[Given entries Boundary: Start]
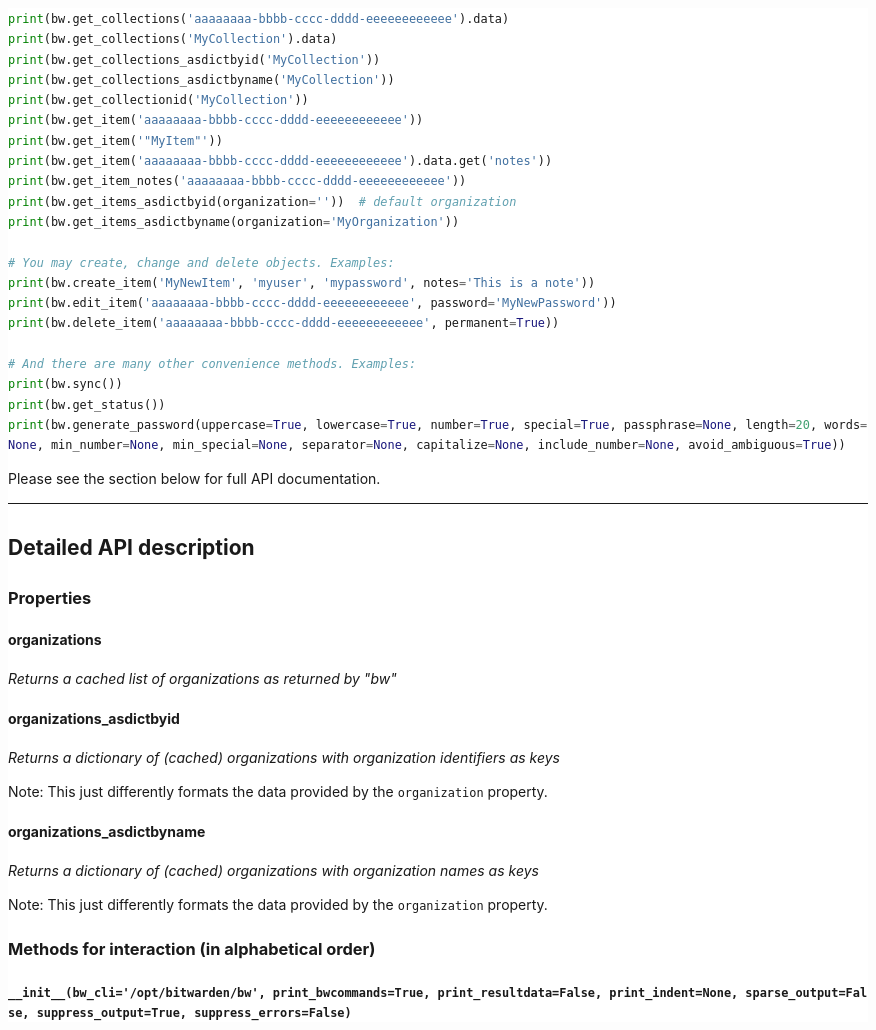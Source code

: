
 ```python
print(bw.get_collections('aaaaaaaa-bbbb-cccc-dddd-eeeeeeeeeeee').data)
print(bw.get_collections('MyCollection').data)
print(bw.get_collections_asdictbyid('MyCollection'))
print(bw.get_collections_asdictbyname('MyCollection'))
print(bw.get_collectionid('MyCollection'))
print(bw.get_item('aaaaaaaa-bbbb-cccc-dddd-eeeeeeeeeeee'))
print(bw.get_item('"MyItem"'))
print(bw.get_item('aaaaaaaa-bbbb-cccc-dddd-eeeeeeeeeeee').data.get('notes'))
print(bw.get_item_notes('aaaaaaaa-bbbb-cccc-dddd-eeeeeeeeeeee'))
print(bw.get_items_asdictbyid(organization=''))  # default organization
print(bw.get_items_asdictbyname(organization='MyOrganization'))

# You may create, change and delete objects. Examples:
print(bw.create_item('MyNewItem', 'myuser', 'mypassword', notes='This is a note'))
print(bw.edit_item('aaaaaaaa-bbbb-cccc-dddd-eeeeeeeeeeee', password='MyNewPassword'))
print(bw.delete_item('aaaaaaaa-bbbb-cccc-dddd-eeeeeeeeeeee', permanent=True))

# And there are many other convenience methods. Examples:
print(bw.sync())
print(bw.get_status())
print(bw.generate_password(uppercase=True, lowercase=True, number=True, special=True, passphrase=None, length=20, words=None, min_number=None, min_special=None, separator=None, capitalize=None, include_number=None, avoid_ambiguous=True))
```

Please see the section below for full API documentation.

---

## Detailed API description

### Properties

#### organizations

*Returns a cached list of organizations as returned by "bw"*

#### organizations_asdictbyid

*Returns a dictionary of (cached) organizations with organization identifiers as keys*

Note: This just differently formats the data provided by the `organization` property.

#### organizations_asdictbyname

*Returns a dictionary of (cached) organizations with organization names as keys*

Note: This just differently formats the data provided by the `organization` property.

### Methods for interaction (in alphabetical order)

#### `__init__(bw_cli='/opt/bitwarden/bw', print_bwcommands=True, print_resultdata=False, print_indent=None, sparse_output=False, suppress_output=True, suppress_errors=False)`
[Given entries Boundary: End]
> **Task requirements**: Every line above gets copied exactly; none of the pictures do.

> **Result of this exercise**:
Source code

:
 ```python
print(bw.get_collections('aaaaaaaa-bbbb-cccc-dddd-eeeeeeeeeeee').data)
print(bw.get_collections('MyCollection').data)
print(bw.get_collections_asdictbyid('MyCollection'))
print(bw.get_collections_asdictbyname('MyCollection'))
print(bw.get_collectionid('MyCollection'))
print(bw.get_item('aaaaaaaa-bbbb-cccc-dddd-eeeeeeeeeeee'))
print(bw.get_item('"MyItem"'))
print(bw.get_item('aaaaaaaa-bbbb-cccc-dddd-eeeeeeeeeeee').data.get('notes'))
print(bw.get_item_notes('aaaaaaaa-bbbb-cccc-dddd-eeeeeeeeeeee'))
print(bw.get_items_asdictbyid(organization=''))  # default organization
print(bw.get_items_asdictbyname(organization='MyOrganization'))

# You may create, change and delete objects. Examples:
print(bw.create_item('MyNewItem', 'myuser', 'mypassword', notes='This is a note'))
print(bw.edit_item('aaaaaaaa-bbbb-cccc-dddd-eeeeeeeeeeee', password='MyNewPassword'))
print(bw.delete_item('aaaaaaaa-bbbb-cccc-dddd-eeeeeeeeeeee', permanent=True))

# And there are many other convenience methods. Examples:
print(bw.sync())
print(bw.get_status())
print(bw.generate_password(uppercase=True, lowercase=True, number=True, special=True, passphrase=None, length=20, words=None, min_number=None, min_special=None, separator=None, capitalize=None, include_number=None, avoid_ambiguous=True))
```

Please see the section below for full API documentation.

---

## Detailed API description

### Properties

#### organizations

*Returns a cached list of organizations as returned by "bw"*

#### organizations_asdictbyid

*Returns a dictionary of (cached) organizations with organization identifiers as keys*

Note: This just differently formats the data provided by the `organization` property.

#### organizations_asdictbyname

*Returns a dictionary of (cached) organizations with organization names as keys*

Note: This just differently formats the data provided by the `organization` property.

### Methods for interaction (in alphabetical order)

#### `__init__(bw_cli='/opt/bitwarden/bw', print_bwcommands=True, print_resultdata=False, print_indent=None, sparse_output=False, suppress_output=True, suppress_errors=False)`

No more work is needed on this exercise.